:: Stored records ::
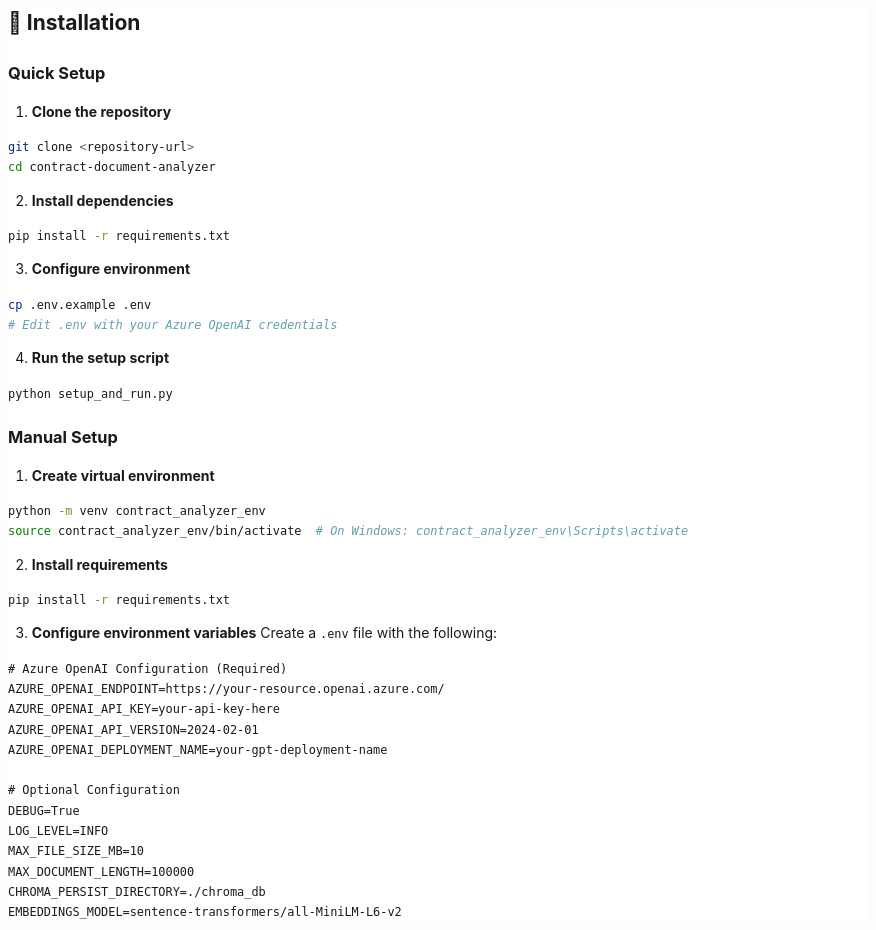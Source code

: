 ## 🔧 Installation

### Quick Setup

1. **Clone the repository**
```bash
git clone <repository-url>
cd contract-document-analyzer
```

2. **Install dependencies**
```bash
pip install -r requirements.txt
```

3. **Configure environment**
```bash
cp .env.example .env
# Edit .env with your Azure OpenAI credentials
```

4. **Run the setup script**
```bash
python setup_and_run.py
```

### Manual Setup

1. **Create virtual environment**
```bash
python -m venv contract_analyzer_env
source contract_analyzer_env/bin/activate  # On Windows: contract_analyzer_env\Scripts\activate
```

2. **Install requirements**
```bash
pip install -r requirements.txt
```

3. **Configure environment variables**
Create a `.env` file with the following:
```env
# Azure OpenAI Configuration (Required)
AZURE_OPENAI_ENDPOINT=https://your-resource.openai.azure.com/
AZURE_OPENAI_API_KEY=your-api-key-here
AZURE_OPENAI_API_VERSION=2024-02-01
AZURE_OPENAI_DEPLOYMENT_NAME=your-gpt-deployment-name

# Optional Configuration
DEBUG=True
LOG_LEVEL=INFO
MAX_FILE_SIZE_MB=10
MAX_DOCUMENT_LENGTH=100000
CHROMA_PERSIST_DIRECTORY=./chroma_db
EMBEDDINGS_MODEL=sentence-transformers/all-MiniLM-L6-v2
```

:: Exercise requirements ::
Only one number is wanted: how many lines in the records above contain the string "your".

:: Solution to the problem ::
4